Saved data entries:
------------------------------------------------------------------------

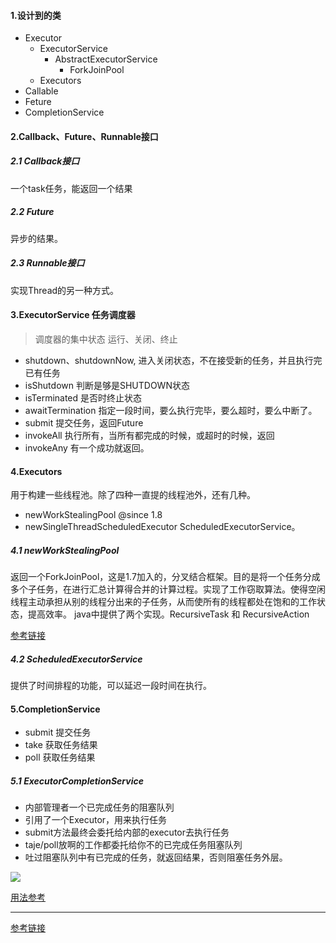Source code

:#### 1.设计到的类

* Executor
	* ExecutorService
		* AbstractExecutorService
			* ForkJoinPool
    * Executors
* Callable
* Feture
* CompletionService

#### 2.Callback、Future、Runnable接口

##### 2.1 Callback接口
一个task任务，能返回一个结果
##### 2.2 Future
异步的结果。

##### 2.3 Runnable接口
实现Thread的另一种方式。

#### 3.ExecutorService 任务调度器

>调度器的集中状态 运行、关闭、终止

* shutdown、shutdownNow, 进入关闭状态，不在接受新的任务，并且执行完已有任务
* isShutdown 判断是够是SHUTDOWN状态
* isTerminated 是否时终止状态
* awaitTermination 指定一段时间，要么执行完毕，要么超时，要么中断了。
* submit 提交任务，返回Future
* invokeAll 执行所有，当所有都完成的时候，或超时的时候，返回
* invokeAny 有一个成功就返回。

#### 4.Executors

用于构建一些线程池。除了四种一直提的线程池外，还有几种。

* newWorkStealingPool @since 1.8
* newSingleThreadScheduledExecutor ScheduledExecutorService。

##### 4.1 newWorkStealingPool
返回一个ForkJoinPool，这是1.7加入的，分叉结合框架。目的是将一个任务分成多个子任务，在进行汇总计算得合并的计算过程。实现了工作窃取算法。使得空闲线程主动承担从别的线程分出来的子任务，从而使所有的线程都处在饱和的工作状态，提高效率。
java中提供了两个实现。RecursiveTask 和 RecursiveAction

[参考链接](http://www.blogjava.net/shinzey/archive/2012/02/09/368312.html)

##### 4.2 ScheduledExecutorService

提供了时间排程的功能，可以延迟一段时间在执行。

#### 5.CompletionService

* submit 提交任务
* take 获取任务结果
* poll 获取任务结果

##### 5.1 ExecutorCompletionService

* 内部管理者一个已完成任务的阻塞队列
* 引用了一个Executor，用来执行任务
* submit方法最终会委托给内部的executor去执行任务
* taje/poll放啊的工作都委托给你不的已完成任务阻塞队列
* 吐过阻塞队列中有已完成的任务，就返回结果，否则阻塞任务外层。

![](http://upload-images.jianshu.io/upload_images/1642441-483dc853855a8ce1.png?imageMogr2/auto-orient/strip%7CimageView2/2)

[用法参考](http://www.jianshu.com/p/cfda708a3478)
_ _ _

[参考链接](http://www.open-open.com/solution/view/1320131360999)



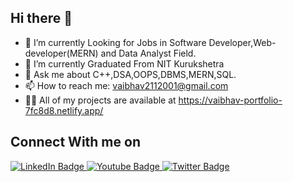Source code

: ## Hi there 👋

- 🔭 I’m currently Looking for Jobs in Software Developer,Web-developer(MERN) and Data Analyst Field.
- 🌱 I’m currently Graduated From NIT Kurukshetra
- 💬 Ask me about C++,DSA,OOPS,DBMS,MERN,SQL.
- 📫 How to reach me: vaibhav2112001@gmail.com
- 👨‍💻 All of my projects are available at https://vaibhav-portfolio-7fc8d8.netlify.app/

<h2>Connect With me on </h2>
<div id="badges">
  <a href="your-linkedin-URL">
    <img src="https://pixabay.com/vectors/linked-in-logo-company-editorial-2668700/" alt="LinkedIn Badge"/>
  </a>
  <a href="your-youtube-URL">
    <img src="https://img.shields.io/badge/YouTube-red?style=for-the-badge&logo=youtube&logoColor=white" alt="Youtube Badge"/>
  </a>
  <a href="your-twitter-URL">
    <img src="https://img.shields.io/badge/Twitter-blue?style=for-the-badge&logo=twitter&logoColor=white" alt="Twitter Badge"/>
  </a>
</div>
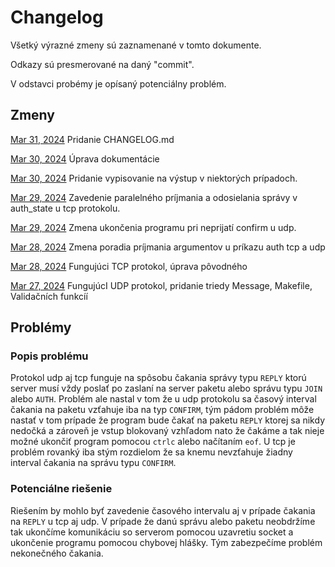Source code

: # Changelog

Všetký výrazné zmeny sú zaznamenané v tomto dokumente.

Odkazy sú presmerované na daný "commit".

V odstavci probémy je opísaný potenciálny problém.

## Zmeny

[Mar 31, 2024](https://git.fit.vutbr.cz/xjanek05/ipk/commit/880545a8b691b3307dc1b68c1c04e6cf8b8de779)
Pridanie CHANGELOG.md 

[Mar 30, 2024](https://git.fit.vutbr.cz/xjanek05/ipk/commit/da741f3577efec0d349bf4da48f26a229728318a)
Úprava dokumentácie 

[Mar 30, 2024](https://git.fit.vutbr.cz/xjanek05/ipk/commit/081d56a6a32238cf4294066d1da9930bcf225eb6)
Pridanie vypisovanie na výstup v niektorých prípadoch.

[Mar 29, 2024](https://git.fit.vutbr.cz/xjanek05/ipk/commit/cfc95260839ce4cfef8f6f2ab58240fa9ffee6c6)
Zavedenie paralelného príjmania a odosielania správy v auth_state u tcp protokolu.

[Mar 29, 2024](https://git.fit.vutbr.cz/xjanek05/ipk/commit/307e6ab1db7f11fb39ca5b1a0f06ef17479e9b61)
Zmena ukončenia programu pri neprijatí confirm u udp.

[Mar 28, 2024](https://git.fit.vutbr.cz/xjanek05/ipk/commit/cf43c33df92ddecb25854bd479242758f132078c)
Zmena poradia príjmania argumentov u príkazu auth tcp a udp


[Mar 28, 2024](https://git.fit.vutbr.cz/xjanek05/ipk/commit/5c973a8c1965b41ba1a3683ca2c958cf334ad3d9)
Fungujúci TCP protokol, úprava pôvodného

[Mar 27, 2024](https://git.fit.vutbr.cz/xjanek05/ipk/commit/93093a58c05ca4feb429027ff0922b65df4c58db)
FungujúcI UDP protokol, pridanie triedy Message, Makefile, Validačních funkcíí

## Problémy

### Popis problému

Protokol udp aj tcp funguje na spôsobu čakania správy typu `REPLY` ktorú server musí vždy poslať po zaslaní na server paketu alebo správu typu `JOIN` alebo `AUTH`.
Problém ale nastal v tom že u udp protokolu sa časový interval čakania na paketu vzťahuje iba na typ `CONFIRM`, tým pádom problém môže nastať v tom prípade že program bude
čakať na paketu `REPLY` ktorej sa nikdy nedočká a zároveň je vstup blokovaný vzhľadom nato že čakáme a tak nieje možné ukončiť program pomocou `ctrlc` alebo načítaním `eof`.
U tcp je problém rovanký iba stým rozdielom že sa knemu nevzťahuje žiadny interval čakania na správu typu `CONFIRM`.

### Potenciálne riešenie

Riešením by mohlo byť zavedenie časového intervalu aj v prípade čakania na `REPLY` u tcp aj udp. V prípade že danú správu alebo paketu neobdržíme tak ukončíme komunikáciu so serverom pomocou uzavretiu socket a ukončenie programu pomocou chybovej hlášky. Tým zabezpečíme problém nekonečného čakania.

------------------------------------------------------------------------

→ **What you should do**
Only the lines containing "paketu" are needed; copy each of them from the data.

→ **Response below**
Protokol udp aj tcp funguje na spôsobu čakania správy typu `REPLY` ktorú server musí vždy poslať po zaslaní na server paketu alebo správu typu `JOIN` alebo `AUTH`.
Problém ale nastal v tom že u udp protokolu sa časový interval čakania na paketu vzťahuje iba na typ `CONFIRM`, tým pádom problém môže nastať v tom prípade že program bude
čakať na paketu `REPLY` ktorej sa nikdy nedočká a zároveň je vstup blokovaný vzhľadom nato že čakáme a tak nieje možné ukončiť program pomocou `ctrlc` alebo načítaním `eof`.
Riešením by mohlo byť zavedenie časového intervalu aj v prípade čakania na `REPLY` u tcp aj udp. V prípade že danú správu alebo paketu neobdržíme tak ukončíme komunikáciu so serverom pomocou uzavretiu socket a ukončenie programu pomocou chybovej hlášky. Tým zabezpečíme problém nekonečného čakania.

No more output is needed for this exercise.